===== Working data =====

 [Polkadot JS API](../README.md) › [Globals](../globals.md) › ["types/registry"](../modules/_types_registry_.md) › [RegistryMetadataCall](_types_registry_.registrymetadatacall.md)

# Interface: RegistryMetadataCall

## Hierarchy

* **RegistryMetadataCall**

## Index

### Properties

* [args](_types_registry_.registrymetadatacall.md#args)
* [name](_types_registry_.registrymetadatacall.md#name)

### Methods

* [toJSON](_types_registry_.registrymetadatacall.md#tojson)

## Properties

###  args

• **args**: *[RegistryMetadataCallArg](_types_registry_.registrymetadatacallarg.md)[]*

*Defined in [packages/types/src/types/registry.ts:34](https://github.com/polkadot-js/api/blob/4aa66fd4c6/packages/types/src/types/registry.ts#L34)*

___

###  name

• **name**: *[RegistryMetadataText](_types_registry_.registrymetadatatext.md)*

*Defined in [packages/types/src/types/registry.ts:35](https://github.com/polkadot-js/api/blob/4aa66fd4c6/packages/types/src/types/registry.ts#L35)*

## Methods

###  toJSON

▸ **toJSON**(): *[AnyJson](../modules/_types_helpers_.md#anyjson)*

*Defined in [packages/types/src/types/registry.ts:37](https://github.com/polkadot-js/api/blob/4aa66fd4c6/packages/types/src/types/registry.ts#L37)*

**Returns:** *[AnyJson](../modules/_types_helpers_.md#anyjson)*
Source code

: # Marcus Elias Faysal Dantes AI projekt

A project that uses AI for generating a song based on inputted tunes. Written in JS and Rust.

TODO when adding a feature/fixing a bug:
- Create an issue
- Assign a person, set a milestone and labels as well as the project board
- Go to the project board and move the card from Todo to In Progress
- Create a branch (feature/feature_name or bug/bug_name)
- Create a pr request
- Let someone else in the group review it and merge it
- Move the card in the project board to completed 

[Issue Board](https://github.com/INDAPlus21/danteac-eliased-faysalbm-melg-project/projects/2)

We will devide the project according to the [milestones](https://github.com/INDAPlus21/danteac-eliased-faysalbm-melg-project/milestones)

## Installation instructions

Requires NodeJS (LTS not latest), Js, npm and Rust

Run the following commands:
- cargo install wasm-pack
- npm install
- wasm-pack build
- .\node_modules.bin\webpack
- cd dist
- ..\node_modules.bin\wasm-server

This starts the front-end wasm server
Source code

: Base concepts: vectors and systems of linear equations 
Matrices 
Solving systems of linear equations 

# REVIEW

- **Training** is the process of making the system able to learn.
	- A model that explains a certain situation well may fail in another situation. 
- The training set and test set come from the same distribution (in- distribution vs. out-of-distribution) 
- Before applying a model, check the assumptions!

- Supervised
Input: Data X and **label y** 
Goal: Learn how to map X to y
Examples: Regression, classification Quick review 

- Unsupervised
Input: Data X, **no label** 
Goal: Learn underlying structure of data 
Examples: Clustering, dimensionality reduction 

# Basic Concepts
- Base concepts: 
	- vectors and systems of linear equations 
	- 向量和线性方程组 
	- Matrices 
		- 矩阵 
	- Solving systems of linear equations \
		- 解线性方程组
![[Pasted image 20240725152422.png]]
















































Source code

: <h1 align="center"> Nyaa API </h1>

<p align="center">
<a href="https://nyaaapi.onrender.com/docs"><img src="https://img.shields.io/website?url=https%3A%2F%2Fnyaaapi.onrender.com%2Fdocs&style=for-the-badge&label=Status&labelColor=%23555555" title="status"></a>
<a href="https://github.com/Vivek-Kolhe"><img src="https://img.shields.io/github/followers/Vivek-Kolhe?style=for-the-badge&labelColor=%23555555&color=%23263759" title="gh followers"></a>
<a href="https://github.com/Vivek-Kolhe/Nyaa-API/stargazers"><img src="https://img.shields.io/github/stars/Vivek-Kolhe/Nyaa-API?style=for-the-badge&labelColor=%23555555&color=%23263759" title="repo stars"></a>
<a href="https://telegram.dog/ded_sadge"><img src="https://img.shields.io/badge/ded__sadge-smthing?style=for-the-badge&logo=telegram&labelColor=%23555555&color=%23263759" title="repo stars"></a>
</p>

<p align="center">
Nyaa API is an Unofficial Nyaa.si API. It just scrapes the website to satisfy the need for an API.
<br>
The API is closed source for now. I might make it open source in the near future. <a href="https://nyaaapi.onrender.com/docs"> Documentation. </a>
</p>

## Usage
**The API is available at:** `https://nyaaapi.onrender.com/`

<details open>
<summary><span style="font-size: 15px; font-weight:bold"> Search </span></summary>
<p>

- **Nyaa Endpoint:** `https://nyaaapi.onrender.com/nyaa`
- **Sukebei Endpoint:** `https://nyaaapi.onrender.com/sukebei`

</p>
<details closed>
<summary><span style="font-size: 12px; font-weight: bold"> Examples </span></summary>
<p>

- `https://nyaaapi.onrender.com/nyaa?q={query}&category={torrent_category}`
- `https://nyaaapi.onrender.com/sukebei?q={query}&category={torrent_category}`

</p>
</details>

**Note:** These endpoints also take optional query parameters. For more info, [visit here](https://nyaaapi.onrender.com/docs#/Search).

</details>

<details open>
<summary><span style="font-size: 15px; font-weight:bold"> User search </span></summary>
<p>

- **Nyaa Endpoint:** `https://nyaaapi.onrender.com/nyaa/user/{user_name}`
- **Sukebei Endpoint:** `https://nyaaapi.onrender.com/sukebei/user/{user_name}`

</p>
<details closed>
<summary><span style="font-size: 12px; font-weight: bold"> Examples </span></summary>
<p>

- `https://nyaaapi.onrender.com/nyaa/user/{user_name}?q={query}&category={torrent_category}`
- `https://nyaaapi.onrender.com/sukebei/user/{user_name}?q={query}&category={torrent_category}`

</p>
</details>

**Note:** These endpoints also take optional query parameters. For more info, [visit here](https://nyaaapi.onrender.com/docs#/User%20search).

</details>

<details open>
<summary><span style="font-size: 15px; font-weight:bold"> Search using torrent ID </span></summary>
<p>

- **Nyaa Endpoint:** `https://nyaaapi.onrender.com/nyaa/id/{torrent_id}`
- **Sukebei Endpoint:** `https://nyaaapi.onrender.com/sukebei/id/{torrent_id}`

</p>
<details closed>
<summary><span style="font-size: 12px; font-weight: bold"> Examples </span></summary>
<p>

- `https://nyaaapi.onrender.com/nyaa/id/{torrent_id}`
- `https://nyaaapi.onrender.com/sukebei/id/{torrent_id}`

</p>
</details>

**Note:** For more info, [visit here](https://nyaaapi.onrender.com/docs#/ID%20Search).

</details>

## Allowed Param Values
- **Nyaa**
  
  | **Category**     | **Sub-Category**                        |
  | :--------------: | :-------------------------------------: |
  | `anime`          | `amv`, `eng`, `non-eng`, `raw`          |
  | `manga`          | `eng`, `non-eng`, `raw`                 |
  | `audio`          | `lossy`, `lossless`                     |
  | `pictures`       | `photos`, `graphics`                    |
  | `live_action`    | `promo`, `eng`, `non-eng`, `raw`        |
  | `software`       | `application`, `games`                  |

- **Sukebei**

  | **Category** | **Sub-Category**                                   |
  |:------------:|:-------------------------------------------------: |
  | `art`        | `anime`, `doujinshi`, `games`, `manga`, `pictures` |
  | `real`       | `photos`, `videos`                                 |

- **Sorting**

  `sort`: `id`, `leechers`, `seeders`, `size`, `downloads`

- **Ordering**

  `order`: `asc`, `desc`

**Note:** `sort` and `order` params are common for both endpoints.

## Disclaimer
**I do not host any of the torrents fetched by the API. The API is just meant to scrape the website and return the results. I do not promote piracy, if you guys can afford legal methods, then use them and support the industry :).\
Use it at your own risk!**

=====

### [Task item]
Transcribe all the entries, keeping each one exactly as it is.

### [Your solution]
 [Polkadot JS API](../README.md) › [Globals](../globals.md) › ["types/registry"](../modules/_types_registry_.md) › [RegistryMetadataCall](_types_registry_.registrymetadatacall.md)

# Interface: RegistryMetadataCall

## Hierarchy

* **RegistryMetadataCall**

## Index

### Properties

* [args](_types_registry_.registrymetadatacall.md#args)
* [name](_types_registry_.registrymetadatacall.md#name)

### Methods

* [toJSON](_types_registry_.registrymetadatacall.md#tojson)

## Properties

###  args

• **args**: *[RegistryMetadataCallArg](_types_registry_.registrymetadatacallarg.md)[]*

*Defined in [packages/types/src/types/registry.ts:34](https://github.com/polkadot-js/api/blob/4aa66fd4c6/packages/types/src/types/registry.ts#L34)*

___

###  name

• **name**: *[RegistryMetadataText](_types_registry_.registrymetadatatext.md)*

*Defined in [packages/types/src/types/registry.ts:35](https://github.com/polkadot-js/api/blob/4aa66fd4c6/packages/types/src/types/registry.ts#L35)*

## Methods

###  toJSON

▸ **toJSON**(): *[AnyJson](../modules/_types_helpers_.md#anyjson)*

*Defined in [packages/types/src/types/registry.ts:37](https://github.com/polkadot-js/api/blob/4aa66fd4c6/packages/types/src/types/registry.ts#L37)*

**Returns:** *[AnyJson](../modules/_types_helpers_.md#anyjson)*
Source code

: # Marcus Elias Faysal Dantes AI projekt

A project that uses AI for generating a song based on inputted tunes. Written in JS and Rust.

TODO when adding a feature/fixing a bug:
- Create an issue
- Assign a person, set a milestone and labels as well as the project board
- Go to the project board and move the card from Todo to In Progress
- Create a branch (feature/feature_name or bug/bug_name)
- Create a pr request
- Let someone else in the group review it and merge it
- Move the card in the project board to completed 

[Issue Board](https://github.com/INDAPlus21/danteac-eliased-faysalbm-melg-project/projects/2)

We will devide the project according to the [milestones](https://github.com/INDAPlus21/danteac-eliased-faysalbm-melg-project/milestones)

## Installation instructions

Requires NodeJS (LTS not latest), Js, npm and Rust

Run the following commands:
- cargo install wasm-pack
- npm install
- wasm-pack build
- .\node_modules.bin\webpack
- cd dist
- ..\node_modules.bin\wasm-server

This starts the front-end wasm server
Source code

: Base concepts: vectors and systems of linear equations 
Matrices 
Solving systems of linear equations 

# REVIEW

- **Training** is the process of making the system able to learn.
	- A model that explains a certain situation well may fail in another situation. 
- The training set and test set come from the same distribution (in- distribution vs. out-of-distribution) 
- Before applying a model, check the assumptions!

- Supervised
Input: Data X and **label y** 
Goal: Learn how to map X to y
Examples: Regression, classification Quick review 

- Unsupervised
Input: Data X, **no label** 
Goal: Learn underlying structure of data 
Examples: Clustering, dimensionality reduction 

# Basic Concepts
- Base concepts: 
	- vectors and systems of linear equations 
	- 向量和线性方程组 
	- Matrices 
		- 矩阵 
	- Solving systems of linear equations \
		- 解线性方程组
![[Pasted image 20240725152422.png]]
















































Source code

: <h1 align="center"> Nyaa API </h1>

<p align="center">
<a href="https://nyaaapi.onrender.com/docs"><img src="https://img.shields.io/website?url=https%3A%2F%2Fnyaaapi.onrender.com%2Fdocs&style=for-the-badge&label=Status&labelColor=%23555555" title="status"></a>
<a href="https://github.com/Vivek-Kolhe"><img src="https://img.shields.io/github/followers/Vivek-Kolhe?style=for-the-badge&labelColor=%23555555&color=%23263759" title="gh followers"></a>
<a href="https://github.com/Vivek-Kolhe/Nyaa-API/stargazers"><img src="https://img.shields.io/github/stars/Vivek-Kolhe/Nyaa-API?style=for-the-badge&labelColor=%23555555&color=%23263759" title="repo stars"></a>
<a href="https://telegram.dog/ded_sadge"><img src="https://img.shields.io/badge/ded__sadge-smthing?style=for-the-badge&logo=telegram&labelColor=%23555555&color=%23263759" title="repo stars"></a>
</p>

<p align="center">
Nyaa API is an Unofficial Nyaa.si API. It just scrapes the website to satisfy the need for an API.
<br>
The API is closed source for now. I might make it open source in the near future. <a href="https://nyaaapi.onrender.com/docs"> Documentation. </a>
</p>

## Usage
**The API is available at:** `https://nyaaapi.onrender.com/`

<details open>
<summary><span style="font-size: 15px; font-weight:bold"> Search </span></summary>
<p>

- **Nyaa Endpoint:** `https://nyaaapi.onrender.com/nyaa`
- **Sukebei Endpoint:** `https://nyaaapi.onrender.com/sukebei`

</p>
<details closed>
<summary><span style="font-size: 12px; font-weight: bold"> Examples </span></summary>
<p>

- `https://nyaaapi.onrender.com/nyaa?q={query}&category={torrent_category}`
- `https://nyaaapi.onrender.com/sukebei?q={query}&category={torrent_category}`

</p>
</details>

**Note:** These endpoints also take optional query parameters. For more info, [visit here](https://nyaaapi.onrender.com/docs#/Search).

</details>

<details open>
<summary><span style="font-size: 15px; font-weight:bold"> User search </span></summary>
<p>

- **Nyaa Endpoint:** `https://nyaaapi.onrender.com/nyaa/user/{user_name}`
- **Sukebei Endpoint:** `https://nyaaapi.onrender.com/sukebei/user/{user_name}`

</p>
<details closed>
<summary><span style="font-size: 12px; font-weight: bold"> Examples </span></summary>
<p>

- `https://nyaaapi.onrender.com/nyaa/user/{user_name}?q={query}&category={torrent_category}`
- `https://nyaaapi.onrender.com/sukebei/user/{user_name}?q={query}&category={torrent_category}`

</p>
</details>

**Note:** These endpoints also take optional query parameters. For more info, [visit here](https://nyaaapi.onrender.com/docs#/User%20search).

</details>

<details open>
<summary><span style="font-size: 15px; font-weight:bold"> Search using torrent ID </span></summary>
<p>

- **Nyaa Endpoint:** `https://nyaaapi.onrender.com/nyaa/id/{torrent_id}`
- **Sukebei Endpoint:** `https://nyaaapi.onrender.com/sukebei/id/{torrent_id}`

</p>
<details closed>
<summary><span style="font-size: 12px; font-weight: bold"> Examples </span></summary>
<p>

- `https://nyaaapi.onrender.com/nyaa/id/{torrent_id}`
- `https://nyaaapi.onrender.com/sukebei/id/{torrent_id}`

</p>
</details>

**Note:** For more info, [visit here](https://nyaaapi.onrender.com/docs#/ID%20Search).

</details>

## Allowed Param Values
- **Nyaa**
  
  | **Category**     | **Sub-Category**                        |
  | :--------------: | :-------------------------------------: |
  | `anime`          | `amv`, `eng`, `non-eng`, `raw`          |
  | `manga`          | `eng`, `non-eng`, `raw`                 |
  | `audio`          | `lossy`, `lossless`                     |
  | `pictures`       | `photos`, `graphics`                    |
  | `live_action`    | `promo`, `eng`, `non-eng`, `raw`        |
  | `software`       | `application`, `games`                  |

- **Sukebei**

  | **Category** | **Sub-Category**                                   |
  |:------------:|:-------------------------------------------------: |
  | `art`        | `anime`, `doujinshi`, `games`, `manga`, `pictures` |
  | `real`       | `photos`, `videos`                                 |

- **Sorting**

  `sort`: `id`, `leechers`, `seeders`, `size`, `downloads`

- **Ordering**

  `order`: `asc`, `desc`

**Note:** `sort` and `order` params are common for both endpoints.

## Disclaimer
**I do not host any of the torrents fetched by the API. The API is just meant to scrape the website and return the results. I do not promote piracy, if you guys can afford legal methods, then use them and support the industry :).\
Use it at your own risk!**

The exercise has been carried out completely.